Bolinas | Groin |
10:15 am to 11:45 am | 2' to 3', sets to 4' |
High dropping tide | Offshore breeze to no wind |
Bright warm sunny day | Fun session |
The hot weather continued, forecast for today was 70 degrees with sunny conditions. I was ready for some real beach weather and was determined to get out into the water no matter what. Russ and Cazadero Cathy had just exited the water when I arrived. Per Russ the Patch was small, maybe two feet, but the waves had force, the rides were long and he had a good session.
“The waves were waist high,” said Cathy concurring with Russ and marking the wave height with her hand. “What’s that? Three feet?” She too commented on the strength of the waves and the length of the rides.
Earlier I was at Stinson Beach collecting a water sample for Surfrider’s water testing program. Creighton came running from the parking lot heading for the restroom; he had to make a pit stop on his way to work.
“Creighton, you’re here thus Bolinas must be flat.”
“No. I surfed Bolinas. The Channel was small but clean. I got fifteen waves (he counts waves). Not spectacular but fun. Marty just entered the water when I left.” And off he went.
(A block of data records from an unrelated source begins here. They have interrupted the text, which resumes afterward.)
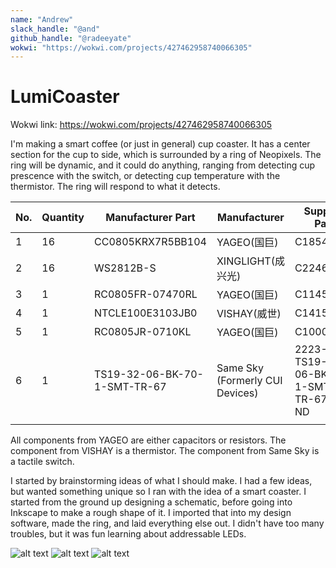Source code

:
 ```yaml
---
name: "Andrew"
slack_handle: "@and"
github_handle: "@radeeyate"
wokwi: "https://wokwi.com/projects/427462958740066305"
---
```


# LumiCoaster

Wokwi link: <https://wokwi.com/projects/427462958740066305>

I'm making a smart coffee (or just in general) cup coaster. It has a center section for the cup to side, which is surrounded by a ring of Neopixels. The ring will be dynamic, and it could do anything, ranging from detecting cup prescence with the switch, or detecting cup temperature with the thermistor. The ring will respond to what it detects.

| No. | Quantity | Manufacturer Part            | Manufacturer                 | Supplier Part                          | Supplier |
|-----|----------|------------------------------|------------------------------|----------------------------------------|----------|
| 1   | 16       | CC0805KRX7R5BB104            | YAGEO(国巨)                    | C1854118                               | LCSC     |
| 2   | 16       | WS2812B-S                    | XINGLIGHT(成兴光)               | C22461793                              | LCSC     |
| 3   | 1        | RC0805FR-07470RL             | YAGEO(国巨)                    | C114564                                | LCSC     |
| 4   | 1        | NTCLE100E3103JB0             | VISHAY(威世)                   | C141588                                | LCSC     |
| 5   | 1        | RC0805JR-0710KL              | YAGEO(国巨)                    | C100047                                | LCSC     |
| 6   | 1        | TS19-32-06-BK-70-1-SMT-TR-67 | Same Sky (Formerly CUI Devices) | 2223-TS19-32-06-BK-70-1-SMT-TR-67CT-ND | DigiKey  |
|     |          |                              |                              |                                        |          |


All components from YAGEO are either capacitors or resistors. The component from VISHAY is a thermistor. The component from Same Sky is a tactile switch.

I started by brainstorming ideas of what I should make. I had a few ideas, but wanted something unique so I ran with the idea of a smart coaster. I started from the ground up designing a schematic, before going into Inkscape to make a rough shape of it. I imported that into my design software, made the ring, and laid everything else out. I didn't have too many troubles, but it was fun learning about addressable LEDs.

![alt text](pcb.png)
![alt text](schem.png)
![alt text](3d.png)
At Stinson, one surfer was in the water far to the south in front of the lifeguard tower. The surf was rough, choppy, blown-out, and crumbly walls that stretched the length of the beach. It looked terrible. The surfer paddled north to position on the shoulder of an approaching wave. He quickly turned around, stroked into the wave, jumped up, cut left, and slapped the nose of his board off the lip of the wave as it broke. He rode the white water as the wave reformed on the inside, turned left into the shore break curl, and again slapped the nose off the lip as the wave broke on the sand.
“That must be Nate (one of the owners of the Proof Lab Surf Shop in Mill Valley),” I said to myself, goofy foot, short boarder, wild maneuvers and extreme cutbacks. The surfer exited the water and ran back to his truck. Yes, it was Nate.
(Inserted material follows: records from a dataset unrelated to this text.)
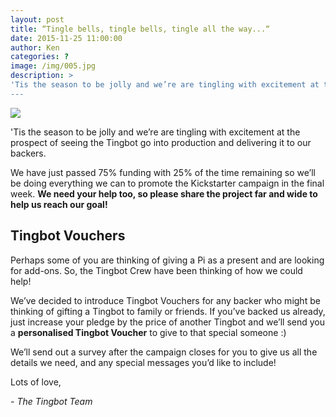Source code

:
 ```yaml
---
layout: post
title: “Tingle bells, tingle bells, tingle all the way...“
date: 2015-11-25 11:00:00
author: Ken
categories: ?
image: /img/005.jpg
description: >
'Tis the season to be jolly and we’re are tingling with excitement at the prospect of seeing the Tingbot go into production and delivering it to our backers.
---
```


![](/img/005-1.gif.jpg)


'Tis the season to be jolly and we’re are tingling with excitement at the prospect of seeing the Tingbot go into production and delivering it to our backers.

We have just passed 75% funding with 25% of the time remaining so we’ll be doing everything we can to promote the Kickstarter campaign in the final week. **We need your help too, so please share the project far and wide to help us reach our goal!**


## Tingbot Vouchers

Perhaps some of you are thinking of giving a Pi as a present and are looking for add-ons. So, the Tingbot Crew have been thinking of how we could help!

We’ve decided to introduce Tingbot Vouchers for any backer who might be thinking of gifting a Tingbot to family or friends. If you’ve backed us already, just increase your pledge by the price of another Tingbot and we’ll send you a **personalised Tingbot Voucher** to give to that special someone :)

We’ll send out a survey after the campaign closes for you to give us all the details we need, and any special messages you’d like to include!

Lots of love,

*- The Tingbot Team*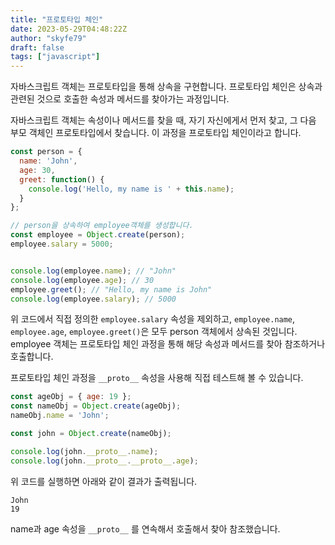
 ```yaml
---
title: "프로토타입 체인"
date: 2023-05-29T04:48:22Z
author: "skyfe79"
draft: false
tags: ["javascript"]
---
```


자바스크립트 객체는 프로토타입을 통해 상속을 구현합니다. 프로토타입 체인은 상속과 관련된 것으로 호출한 속성과 메서드를 찾아가는 과정입니다. 

자바스크립트 객체는 속성이나 메서드를 찾을 때, 자기 자신에게서 먼저 찾고, 그 다음 부모 객체인 프로토타입에서 찾습니다. 이 과정을 프로토타입 체인이라고 합니다.

```js
const person = {
  name: 'John',
  age: 30,
  greet: function() {
    console.log('Hello, my name is ' + this.name);
  }
};

// person을 상속하여 employee객체를 생성합니다.
const employee = Object.create(person);
employee.salary = 5000;


console.log(employee.name); // "John"
console.log(employee.age); // 30
employee.greet(); // "Hello, my name is John"
console.log(employee.salary); // 5000
```

위 코드에서 직접 정의한 `employee.salary` 속성을 제외하고, `employee.name`, `employee.age`, `employee.greet()`은 모두 person 객체에서 상속된 것입니다. employee 객체는 프로토타입 체인 과정을 통해 해당 속성과 메서드를 찾아 참조하거나 호출합니다.  

프로토타입 체인 과정을 `__proto__` 속성을 사용해 직접 테스트해 볼 수 있습니다.

```js
const ageObj = { age: 19 };
const nameObj = Object.create(ageObj);
nameObj.name = 'John';

const john = Object.create(nameObj);

console.log(john.__proto__.name); 
console.log(john.__proto__.__proto__.age); 
```

위 코드를 실행하면 아래와 같이 결과가 출력됩니다.

```
John
19
```

name과 age 속성을 `__proto__` 를 연속해서 호출해서 찾아 참조했습니다.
“There’s a pretty good left out there.”
“No thanks. I’m heading to Bolinas to join the rest of the old longboarders.”
I paddled out at the Groin to join Marty, David who rides the Becker board and a couple of others. The waves were small and walled, but with luck we could connect on a good fast left shoulder. Under-laying ground swells stretched across the impact zone and mixed with wind swells. I quickly figured out not to waste my energy on the small waves that had no power and rapidly died. The set waves offered decent rides and as the morning progressed the waves got better. The waves peaked north of the Groin pole and peeled in a continuous direction, sometimes left, sometimes right depending on the direction of the swell. Most of the lefts closed out. But on one I connected with a fast shoulder that dropped me down several yards north of the Groin wall.
On strong high tides often a good right peak forms in front of the Groin pole. We call this peak “MALIBO” rights, because they peel right like the waves at Malibu Point. A four-foot wall approached and I could see that it had a right edge to it. I stroked into it, immediately cut right down the face as it broke in front of me. I hung on and drove under the white water back into the swell. The wave now connected with the Malibo right peak and I cruised down a fast right curl. I cut back, turned right again and cruised on until the wave collapsed in front of me. I had started fifteen yards north of the Groin pole and ended up thirty yards south of it.
From then on I went for the rights and caught several of them. I had to sit outside and wait several minutes for the next set. I’d swear the swell was getting bigger. But after one and a half hours my arms were spent. I missed several waves due to lack of arm strength, thus I knew it was time to go in. With the next wall, I went left and rode the white water to the shore. I was physically exhausted and glowed with the satisfaction of a fun session. Warm weather makes all the difference in the world.
Walking into town to purchase a coffee I ran into Pete the Bolinas local who used to work in the coffee stand. I have heard Pete practicing on his guitar several times. He is an accomplished blues and rock musician. Monday when I passed him on the street, he saw me and started playing Walk Don’t Run, the classic surf tune by the Ventures.
“Pete, I heard you playing Walk Don’t Run the other day, the old Ventures tune. Do you know who wrote it? It wasn’t the Ventures.”
“Dick Dale?”
“Nice try. No, it was Chet Adkins.”
“Chet Adkins! He could play anything. I will have to check that out.”
“This is one of the few music trivia facts that I know. My parents had a Chet Adkins LP that had Walk Don’t Run on it and that was years before the Ventures.”
Boy did I feel good, impressing someone with an obscure music fact. What a great ending to a beautiful morning: warm weather, fun waves and music trivia.